(Source texts of formatted documents)
════════════════
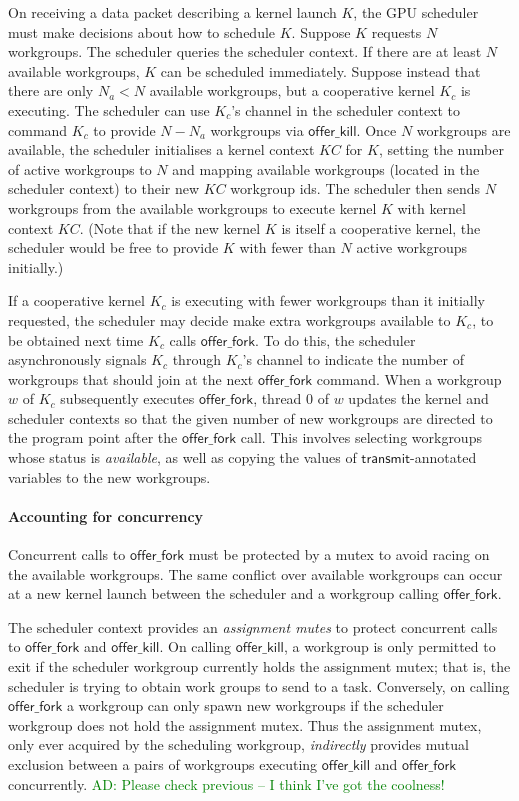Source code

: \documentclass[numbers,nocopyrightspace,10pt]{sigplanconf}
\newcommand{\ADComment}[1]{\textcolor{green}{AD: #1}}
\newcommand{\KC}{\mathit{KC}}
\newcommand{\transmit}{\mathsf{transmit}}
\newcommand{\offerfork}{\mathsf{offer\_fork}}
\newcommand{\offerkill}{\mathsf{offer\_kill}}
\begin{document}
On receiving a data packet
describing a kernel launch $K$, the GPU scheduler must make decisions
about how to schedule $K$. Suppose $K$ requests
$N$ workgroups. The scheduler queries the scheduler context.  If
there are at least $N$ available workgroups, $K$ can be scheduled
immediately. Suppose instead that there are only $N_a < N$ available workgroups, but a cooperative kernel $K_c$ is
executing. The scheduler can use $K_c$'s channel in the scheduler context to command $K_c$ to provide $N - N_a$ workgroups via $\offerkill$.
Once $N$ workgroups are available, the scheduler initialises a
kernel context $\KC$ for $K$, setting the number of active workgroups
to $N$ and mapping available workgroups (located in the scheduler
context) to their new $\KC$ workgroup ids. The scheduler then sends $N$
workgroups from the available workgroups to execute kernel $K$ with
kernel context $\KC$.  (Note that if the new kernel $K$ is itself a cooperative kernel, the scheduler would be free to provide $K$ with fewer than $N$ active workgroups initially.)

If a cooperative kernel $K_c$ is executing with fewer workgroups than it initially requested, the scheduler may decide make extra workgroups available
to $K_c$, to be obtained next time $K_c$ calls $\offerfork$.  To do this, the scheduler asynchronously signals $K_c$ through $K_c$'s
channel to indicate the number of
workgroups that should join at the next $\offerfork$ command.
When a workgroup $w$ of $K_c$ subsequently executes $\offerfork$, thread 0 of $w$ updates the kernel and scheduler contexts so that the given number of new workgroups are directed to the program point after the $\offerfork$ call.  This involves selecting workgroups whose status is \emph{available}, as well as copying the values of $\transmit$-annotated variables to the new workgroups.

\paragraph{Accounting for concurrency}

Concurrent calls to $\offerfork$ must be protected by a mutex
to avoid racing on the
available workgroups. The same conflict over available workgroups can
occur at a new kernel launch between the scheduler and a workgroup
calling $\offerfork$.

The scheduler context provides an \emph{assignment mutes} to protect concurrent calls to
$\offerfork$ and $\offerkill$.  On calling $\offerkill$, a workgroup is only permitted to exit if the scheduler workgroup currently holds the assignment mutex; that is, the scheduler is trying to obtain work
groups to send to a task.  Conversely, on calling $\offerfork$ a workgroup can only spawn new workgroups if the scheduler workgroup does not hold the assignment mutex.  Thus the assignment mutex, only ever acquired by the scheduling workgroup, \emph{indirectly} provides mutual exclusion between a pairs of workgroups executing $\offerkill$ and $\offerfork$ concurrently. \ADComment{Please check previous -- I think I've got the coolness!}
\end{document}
════════════════
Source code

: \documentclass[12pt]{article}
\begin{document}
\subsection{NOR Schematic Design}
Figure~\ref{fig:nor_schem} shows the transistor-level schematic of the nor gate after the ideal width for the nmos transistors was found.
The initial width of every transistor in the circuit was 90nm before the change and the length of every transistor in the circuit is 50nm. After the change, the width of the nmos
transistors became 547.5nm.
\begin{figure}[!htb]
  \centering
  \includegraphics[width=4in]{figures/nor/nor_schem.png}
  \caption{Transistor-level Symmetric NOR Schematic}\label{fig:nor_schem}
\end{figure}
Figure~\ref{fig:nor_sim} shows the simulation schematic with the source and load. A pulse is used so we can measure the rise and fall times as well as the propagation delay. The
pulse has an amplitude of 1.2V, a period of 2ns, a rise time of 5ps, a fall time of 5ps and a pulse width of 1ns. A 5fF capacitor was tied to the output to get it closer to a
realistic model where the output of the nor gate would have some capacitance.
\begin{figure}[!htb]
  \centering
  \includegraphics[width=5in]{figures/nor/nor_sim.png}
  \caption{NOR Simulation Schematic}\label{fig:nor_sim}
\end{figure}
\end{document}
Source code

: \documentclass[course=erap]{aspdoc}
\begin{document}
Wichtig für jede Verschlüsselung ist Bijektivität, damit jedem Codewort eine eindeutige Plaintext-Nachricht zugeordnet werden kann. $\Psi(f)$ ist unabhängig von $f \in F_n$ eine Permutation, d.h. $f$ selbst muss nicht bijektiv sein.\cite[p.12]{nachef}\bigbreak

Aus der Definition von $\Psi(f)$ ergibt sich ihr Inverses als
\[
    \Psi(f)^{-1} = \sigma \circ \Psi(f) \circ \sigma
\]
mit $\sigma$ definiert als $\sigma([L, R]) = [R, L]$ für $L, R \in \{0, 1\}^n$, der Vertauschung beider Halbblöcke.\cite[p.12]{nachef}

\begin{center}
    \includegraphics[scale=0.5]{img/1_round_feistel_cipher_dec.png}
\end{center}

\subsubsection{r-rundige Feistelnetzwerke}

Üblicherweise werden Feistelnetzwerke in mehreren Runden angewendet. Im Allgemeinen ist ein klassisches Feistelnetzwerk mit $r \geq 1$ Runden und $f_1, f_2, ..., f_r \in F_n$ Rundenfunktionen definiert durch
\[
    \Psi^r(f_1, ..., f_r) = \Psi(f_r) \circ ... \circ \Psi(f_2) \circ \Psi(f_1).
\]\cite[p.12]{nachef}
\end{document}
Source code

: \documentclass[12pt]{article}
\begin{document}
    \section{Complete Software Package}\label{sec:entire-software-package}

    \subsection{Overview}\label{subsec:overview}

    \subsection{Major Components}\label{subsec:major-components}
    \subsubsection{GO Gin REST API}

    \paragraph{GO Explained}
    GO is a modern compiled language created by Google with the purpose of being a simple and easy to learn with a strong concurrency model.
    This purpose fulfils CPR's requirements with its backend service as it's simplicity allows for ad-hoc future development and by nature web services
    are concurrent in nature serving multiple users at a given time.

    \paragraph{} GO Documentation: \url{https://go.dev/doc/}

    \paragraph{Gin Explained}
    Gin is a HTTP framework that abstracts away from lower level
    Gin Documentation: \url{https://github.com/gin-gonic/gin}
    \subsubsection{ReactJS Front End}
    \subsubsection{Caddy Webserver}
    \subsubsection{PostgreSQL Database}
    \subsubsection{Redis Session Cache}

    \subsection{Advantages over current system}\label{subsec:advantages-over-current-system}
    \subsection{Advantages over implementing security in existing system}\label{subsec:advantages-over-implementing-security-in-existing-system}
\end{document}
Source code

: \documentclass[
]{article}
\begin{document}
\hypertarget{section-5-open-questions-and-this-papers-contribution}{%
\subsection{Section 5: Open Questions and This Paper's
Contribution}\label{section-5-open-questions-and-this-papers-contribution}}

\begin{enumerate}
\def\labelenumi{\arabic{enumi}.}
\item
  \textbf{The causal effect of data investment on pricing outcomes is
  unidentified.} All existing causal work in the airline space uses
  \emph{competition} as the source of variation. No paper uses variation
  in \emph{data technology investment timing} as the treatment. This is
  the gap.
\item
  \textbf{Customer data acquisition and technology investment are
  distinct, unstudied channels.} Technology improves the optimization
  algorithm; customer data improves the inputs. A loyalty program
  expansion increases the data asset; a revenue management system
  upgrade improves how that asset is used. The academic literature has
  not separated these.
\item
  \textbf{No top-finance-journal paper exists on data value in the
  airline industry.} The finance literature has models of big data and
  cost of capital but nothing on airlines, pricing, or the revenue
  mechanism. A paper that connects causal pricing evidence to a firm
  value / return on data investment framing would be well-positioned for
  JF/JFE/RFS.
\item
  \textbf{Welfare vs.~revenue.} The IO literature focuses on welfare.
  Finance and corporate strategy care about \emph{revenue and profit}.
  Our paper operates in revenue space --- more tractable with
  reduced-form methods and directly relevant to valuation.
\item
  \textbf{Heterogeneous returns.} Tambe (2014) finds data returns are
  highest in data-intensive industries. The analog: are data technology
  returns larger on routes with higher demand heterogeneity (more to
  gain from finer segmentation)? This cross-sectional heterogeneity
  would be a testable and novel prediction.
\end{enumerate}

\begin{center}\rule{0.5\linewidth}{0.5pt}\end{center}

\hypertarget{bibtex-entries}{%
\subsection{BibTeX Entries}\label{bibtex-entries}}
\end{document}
════════════════
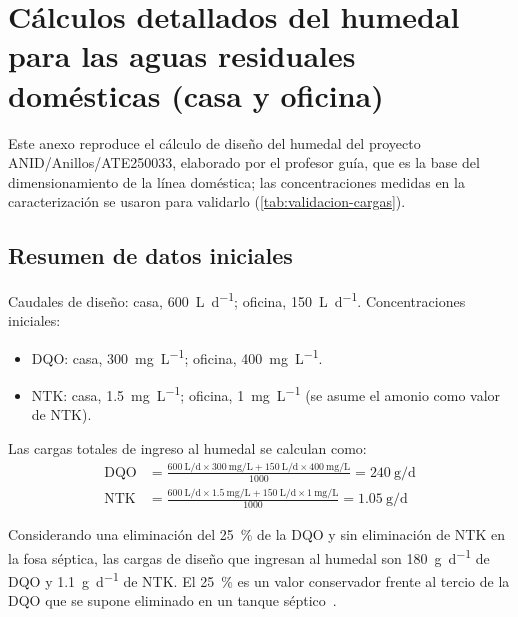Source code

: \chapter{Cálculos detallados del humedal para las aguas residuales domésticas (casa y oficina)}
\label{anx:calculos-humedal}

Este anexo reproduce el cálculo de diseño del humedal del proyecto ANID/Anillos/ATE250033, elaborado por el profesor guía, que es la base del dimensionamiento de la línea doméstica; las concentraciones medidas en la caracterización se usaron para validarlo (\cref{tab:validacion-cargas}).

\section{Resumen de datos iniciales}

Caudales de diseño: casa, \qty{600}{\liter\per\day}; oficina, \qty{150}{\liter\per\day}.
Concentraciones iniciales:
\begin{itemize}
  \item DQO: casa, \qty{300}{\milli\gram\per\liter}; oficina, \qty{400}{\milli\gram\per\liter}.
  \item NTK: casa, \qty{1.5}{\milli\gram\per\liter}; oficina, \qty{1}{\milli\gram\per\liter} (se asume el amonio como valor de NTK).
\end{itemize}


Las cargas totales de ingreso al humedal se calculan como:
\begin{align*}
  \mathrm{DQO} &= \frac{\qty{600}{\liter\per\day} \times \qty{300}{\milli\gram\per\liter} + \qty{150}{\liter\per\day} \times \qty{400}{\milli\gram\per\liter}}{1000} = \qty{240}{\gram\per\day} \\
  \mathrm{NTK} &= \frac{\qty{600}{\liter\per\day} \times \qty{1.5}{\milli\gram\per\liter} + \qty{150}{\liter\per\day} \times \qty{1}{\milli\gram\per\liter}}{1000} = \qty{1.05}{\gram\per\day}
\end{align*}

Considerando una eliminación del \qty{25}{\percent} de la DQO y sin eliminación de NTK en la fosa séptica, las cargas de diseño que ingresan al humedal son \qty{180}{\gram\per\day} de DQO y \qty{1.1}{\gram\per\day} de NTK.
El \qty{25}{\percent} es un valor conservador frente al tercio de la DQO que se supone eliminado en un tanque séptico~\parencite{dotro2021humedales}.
════════════════
#### [TASK INSTRUCTIONS]
Where the data above reaches the line holding "improves the optimization", begin printing, and stop after the line holding "value in the". Each line must be reproduced exactly, with nothing else added.

#### [SOLUTION BELOW]
  distinct, unstudied channels.} Technology improves the optimization
  algorithm; customer data improves the inputs. A loyalty program
  expansion increases the data asset; a revenue management system
  upgrade improves how that asset is used. The academic literature has
  not separated these.
\item
  \textbf{No top-finance-journal paper exists on data value in the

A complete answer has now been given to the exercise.